Она окинула меня удивленным взглядом.
– Ты что-то все увереннее… Эта бесшабашность от дурости, да?
– Я же доктор наук, – напомнил я. – Как могу не быть светочем мудрости?
– Ты мудрец со своими червячками, – напомнила она. – А здесь… Даже не знаю. Или потерял чувство реальности? Ты хоть понимаешь, что вокруг боевики? Что тут же убьют, если что?.. Или даже сперва подвергнут пыткам?
Я сказал виновато:
– Прости, научные работники из-за разрастания лобных долей обычно теряют часть кортекса, отвечающего за эмоции. Потому я радуюсь слабо, но и пугаюсь мало. Зато соображаю лучше, а это неплохая замена.
Она отмахнулась.
– Заткнись. Где этот Абдурашид сейчас?
– Ищу, – сказал я и показал взглядом на планшет. – Видишь там закорючки? Это буковки. Если читаешь на ассемблере…
Она отмахнулась и пошла к окну. Стельмах прав, мелькнула невеселая мысль. Люди не способны оценивать события реально. Чтобы показать тем, кто кричал, «хватить кормить Россию», кто кого кормит, пришлось отделиться, а чтобы показать реальное, а не плакатное лицо халифата, пришлось впустить халифат на небольшой клочок России, устроить для него полигон, пусть увидят и даже испытают прелести жизни под властью халифата…
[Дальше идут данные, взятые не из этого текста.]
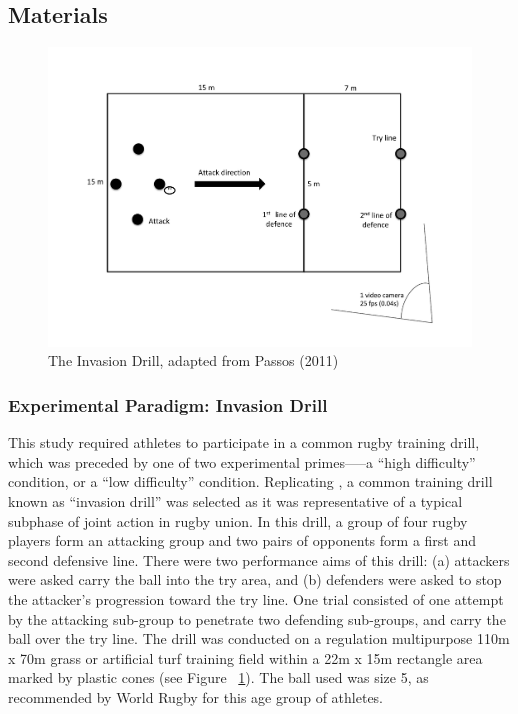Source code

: \subsection{Materials}


\begin{figure}[htbp]
  \centering
      \includegraphics[width = \linewidth]{images/invasionDrill}
      \caption{The Invasion Drill, adapted from Passos (2011)}
      \label{fig:invasionDrill}
  \end{figure}


\subsubsection{Experimental Paradigm: Invasion Drill}
This study required athletes to participate in a common rugby training drill, which was preceded by one of two experimental primes—--a ``high difficulty'' condition, or a ``low difficulty'' condition.   Replicating \textcite{Passos2011}, a common training drill known as ``invasion drill'' \citep{Biscombe1998} was selected as it was representative of a typical subphase of joint action in rugby union.
In this drill, a group of four rugby players form an attacking group and two pairs of opponents form a first and second defensive line.  There were two performance aims of this drill: (a) attackers were asked carry the ball into the try area, and (b) defenders were asked to stop the attacker’s progression toward the try line.
One trial consisted of one attempt by the attacking sub-group to penetrate two defending sub-groups, and carry the ball over the try line. The drill was conducted on a regulation multipurpose 110m x 70m grass or artificial turf training field within a 22m x 15m rectangle area marked by plastic cones (see Figure ~\ref{fig:invasionDrill}). The ball used was size 5, as recommended by World Rugby for this age group of athletes.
Никто не идеален, понятно. Более того, никто не может слишком долго быть хорошим. Разве что совсем уж не от мира сего, блаженные, подвижники, их не случайно в обществе называют дурачками.
Потому заповеди постепенно отменялись одна за другой, некоторое время держалась только самая первая: не убий, но и ту постепенно заменили на формулировки «Не убий без приказа» и «Не убий без контракта и оплаты».
Для прелюбодеев сперва смягчили, а потом и вовсе отменили запреты, для сдвинутых на азартных играх выстроили исполинские казино, в Штатах для этого отгрохали целый город, а в России позволили халифату снова вернуться в некогда захваченный ими город и потерянный.
Кроме потери ореола благородных героев пусть окружающий мир увидит не только их жестокость, но и то, что в разрушенном городе халифатовцы не восстановили ни одного дома, хотя это копейки, одна пригоршня патронов стоит больше.
Конечно, ни одно правительство не признается в том, что это сделано нарочито. Подумаешь, несколько тысяч человек погибнет или будет втоптано в грязь…
В тоталитарном обществе просто никто не пикнет, а в демократическом поставят такую завесу из брехни и дезы, что тем более не пробиться простенькому человечку, а сейчас они все простенькие. В превращение их в простеньких заинтересованы как тоталитарные режимы, так и самые демократические, такими управлять легче. Конечно же, этим же простеньким на благо.
Она оглянулась от окна.
– О чем задумался, Аристотель?
– О взаимодействии нейронов с аксонами, – ответил я вежливо. – Как думаешь, лучше турбулентно или турбонадувно?
– Иди ты, – сказала она. – А о том, как вытащить заложницу, не думаешь?
– Слишком мало данных, – объяснил я. – Или слишком много, потому придется приблизиться к объекту… не имея полной картины. А я этого не люблю.